The Feministing Five: Aimée Thorne-Thomsen

Aimée Thorne-Thomsen is a pro-choice feminist activist and sometimes-guest poster here at Feministing. Thorne-Thomsen is the former Director of the now-defunct Pro-Choice Public Education Project, a fantastic organization that worked for reproductive rights and justice for young people, gender non-conforming people, the LGBT community and other groups whose voices often go unheard in the reproductive justice world. But the end of PEP hasn’t diminished Thorne-Thomsen’s commitment to reproductive justice: she still sits on the boards of multiple pro-choice organizations, and she is using what she learned at PEP to help other social justice organizations to improve their services and expand their reach.

Thorne-Thomsen grew up in New York City in a family that was devoted to her education. That devotion paid off: she attended Yale, and later went on to get her Master’s at Baruch College in New York City. When she graduated from college, she worked in the private sector, in advertising, but soon found herself longing for a career that was more personally and politically fulfilling. When she found the Pro-Choice Public Education Project, she says, she fell in love. She served as the organization’s director until it shut down in April this year, a loss by which we were all saddened.

It was a real pleasure to speak to Thorne-Thomsen about how she learned to be an activist, how to move the pro-choice movement forward when doing so seems more difficult than ever and the importance of an ice-cold glass of sweet tea.

And now, without further ado, the Feministing Five, with Aimée Thorne-Thomsen.

Chloe Angyal: How did you become a pro-choice feminist activist?

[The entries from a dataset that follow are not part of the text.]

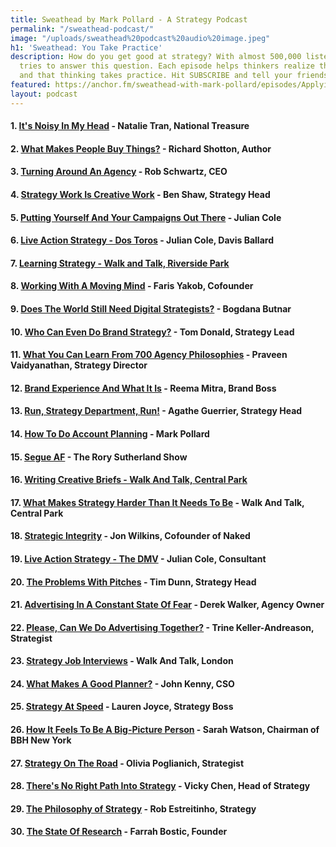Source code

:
 ```yaml
---
title: Sweathead by Mark Pollard - A Strategy Podcast
permalink: "/sweathead-podcast/"
image: "/uploads/sweathead%20podcast%20audio%20image.jpeg"
h1: 'Sweathead: You Take Practice'
description: How do you get good at strategy? With almost 500,000 listens, Sweathead
  tries to answer this question. Each episode helps thinkers realize they're not alone
  and that thinking takes practice. Hit SUBSCRIBE and tell your friends.
featured: https://anchor.fm/sweathead-with-mark-pollard/episodes/Applying-Strategy-To-Life---Heather-LeFevre--Strategist--Author-e2splb
layout: podcast
---
```


#### 1. [It's Noisy In My Head](https://podcasts.apple.com/us/podcast/sweathead-with-mark-pollard-a-strategy-podcast/id1370723809?i=1000426009808) - Natalie Tran, National Treasure

#### 2. [What Makes People Buy Things?](https://podcasts.apple.com/us/podcast/sweathead-with-mark-pollard-a-strategy-podcast/id1370723809?i=1000408631171) - Richard Shotton, Author

#### 3. [Turning Around An Agency](https://podcasts.apple.com/us/podcast/sweathead-with-mark-pollard-a-strategy-podcast/id1370723809?i=1000448604037) - Rob Schwartz, CEO

#### 4. [Strategy Work Is Creative Work](https://podcasts.apple.com/us/podcast/sweathead-with-mark-pollard-a-strategy-podcast/id1370723809?i=1000449327041) - Ben Shaw, Strategy Head

#### 5. [Putting Yourself And Your Campaigns Out There](https://podcasts.apple.com/us/podcast/sweathead-with-mark-pollard-a-strategy-podcast/id1370723809?i=1000437564860) - Julian Cole

#### 6. [Live Action Strategy - Dos Toros](https://podcasts.apple.com/us/podcast/sweathead-with-mark-pollard-a-strategy-podcast/id1370723809?i=1000439885064) - Julian Cole, Davis Ballard

#### 7. [Learning Strategy - Walk and Talk, Riverside Park](https://podcasts.apple.com/us/podcast/sweathead-with-mark-pollard-a-strategy-podcast/id1370723809?i=1000438755061)

#### 8. [Working With A Moving Mind](https://podcasts.apple.com/us/podcast/sweathead-with-mark-pollard-a-strategy-podcast/id1370723809?i=1000445540665) - Faris Yakob, Cofounder

#### 9. [Does The World Still Need Digital Strategists?](https://podcasts.apple.com/us/podcast/sweathead-with-mark-pollard-a-strategy-podcast/id1370723809?i=1000446096019) - Bogdana Butnar

#### 10. [Who Can Even Do Brand Strategy?](https://podcasts.apple.com/us/podcast/sweathead-with-mark-pollard-a-strategy-podcast/id1370723809?i=1000430485872) - Tom Donald, Strategy Lead

#### 11. [What You Can Learn From 700 Agency Philosophies](https://podcasts.apple.com/us/podcast/sweathead-with-mark-pollard-a-strategy-podcast/id1370723809?i=1000450162836) - Praveen Vaidyanathan, Strategy Director

#### 12. [Brand Experience And What It Is](https://podcasts.apple.com/us/podcast/sweathead-with-mark-pollard-a-strategy-podcast/id1370723809?i=1000455528160) - Reema Mitra, Brand Boss

#### 13. [Run, Strategy Department, Run!](https://podcasts.apple.com/us/podcast/sweathead-with-mark-pollard-a-strategy-podcast/id1370723809?i=1000415097792) - Agathe Guerrier, Strategy Head

#### 14. [How To Do Account Planning](https://podcasts.apple.com/us/podcast/sweathead-with-mark-pollard-a-strategy-podcast/id1370723809?i=1000413797149) - Mark Pollard

#### 15. [Segue AF](https://podcasts.apple.com/us/podcast/sweathead-with-mark-pollard-a-strategy-podcast/id1370723809?i=1000459523623) - The Rory Sutherland Show

#### 16. [Writing Creative Briefs - Walk And Talk, Central Park](https://podcasts.apple.com/us/podcast/sweathead-with-mark-pollard-a-strategy-podcast/id1370723809?i=1000439313728)

#### 17. [What Makes Strategy Harder Than It Needs To Be](https://podcasts.apple.com/us/podcast/sweathead-with-mark-pollard-a-strategy-podcast/id1370723809?i=1000437827237) - Walk And Talk, Central Park 

#### 18. [Strategic Integrity](https://podcasts.apple.com/us/podcast/sweathead-with-mark-pollard-a-strategy-podcast/id1370723809?i=1000447038121) - Jon Wilkins, Cofounder of Naked 

#### 19. [Live Action Strategy - The DMV](https://podcasts.apple.com/us/podcast/sweathead-with-mark-pollard-a-strategy-podcast/id1370723809?i=1000450955608) - Julian Cole, Consultant 

#### 20. [The Problems With Pitches](https://podcasts.apple.com/us/podcast/sweathead-with-mark-pollard-a-strategy-podcast/id1370723809?i=1000452052387) - Tim Dunn, Strategy Head

#### 21. [Advertising In A Constant State Of Fear](https://podcasts.apple.com/us/podcast/sweathead-with-mark-pollard-a-strategy-podcast/id1370723809?i=1000455255746) - Derek Walker, Agency Owner 

#### 22. [Please, Can We Do Advertising Together?](https://podcasts.apple.com/us/podcast/sweathead-with-mark-pollard-a-strategy-podcast/id1370723809?i=1000443247762) - Trine Keller-Andreason, Strategist 

#### 23. [Strategy Job Interviews](https://podcasts.apple.com/us/podcast/sweathead-with-mark-pollard-a-strategy-podcast/id1370723809?i=1000445956684) - Walk And Talk, London 

#### 24. [What Makes A Good Planner?](https://podcasts.apple.com/us/podcast/sweathead-with-mark-pollard-a-strategy-podcast/id1370723809?i=1000434177294) - John Kenny, CSO

#### 25. [Strategy At Speed](https://podcasts.apple.com/us/podcast/sweathead-with-mark-pollard-a-strategy-podcast/id1370723809?i=1000444211722) - Lauren Joyce, Strategy Boss

#### 26. [How It Feels To Be A Big-Picture Person](https://podcasts.apple.com/us/podcast/sweathead-with-mark-pollard-a-strategy-podcast/id1370723809?i=1000454310129) - Sarah Watson, Chairman of BBH New York 

#### 27. [Strategy On The Road](https://podcasts.apple.com/us/podcast/sweathead-with-mark-pollard-a-strategy-podcast/id1370723809?i=1000446456330) - Olivia Poglianich, Strategist
 
#### 28. [There's No Right Path Into Strategy](https://podcasts.apple.com/us/podcast/sweathead-with-mark-pollard-a-strategy-podcast/id1370723809?i=1000449986826) - Vicky Chen, Head of Strategy

#### 29. [The Philosophy of Strategy](https://podcasts.apple.com/us/podcast/sweathead-with-mark-pollard-a-strategy-podcast/id1370723809?i=1000408934412) - Rob Estreitinho, Strategy

#### 30. [The State Of Research](https://podcasts.apple.com/us/podcast/sweathead-with-mark-pollard-a-strategy-podcast/id1370723809?i=1000446975958) - Farrah Bostic, Founder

Aimée Thorne-Thomsen: I think I’ve been pro-choice firmly in my own mind since I was in Catholic school in New York City. It all came from a very basic place of feeling like we shouldn’t be able to tell other people what to do. And as a young Latina growing up in New York City, I got a lot of that. I was told how I should sit, how I should act, what I could do, what I couldn’t do, just based on the fact that I was a girl, and no based on my abilities or my skills or my age or whether I could be trusted  enough to do something. There was a very clear line drawn in my life: there were certain things boys did and there were certain things girls did. And there was a lot of pressure not to question that. I was lucky that I grew up in a family and in a community with my Mom, my aunts and my grandmother, who gave me space to question it, even if they didn’t always know how to respond, and even if they didn’t like where I was going with it. Early on, I had friends getting pregnant when they were 13, 14 and 15 years old. They all came to different decisions about what to do with their pregnancies, and it seemed hard any way they did it, but it seemed like they had a better idea of what to do with it than anyone else who was telling them what to do with it. And so I don’t remember a time when I wasn’t pro-choice, because as long as I have been conscious, I have felt that the person who is in the best position to decide what to do with a pregnancy at any point in time is the person carrying that pregnancy. And I would say as I’ve gotten older, my position on abortion specifically has become more empathetic and more radical simultaneously.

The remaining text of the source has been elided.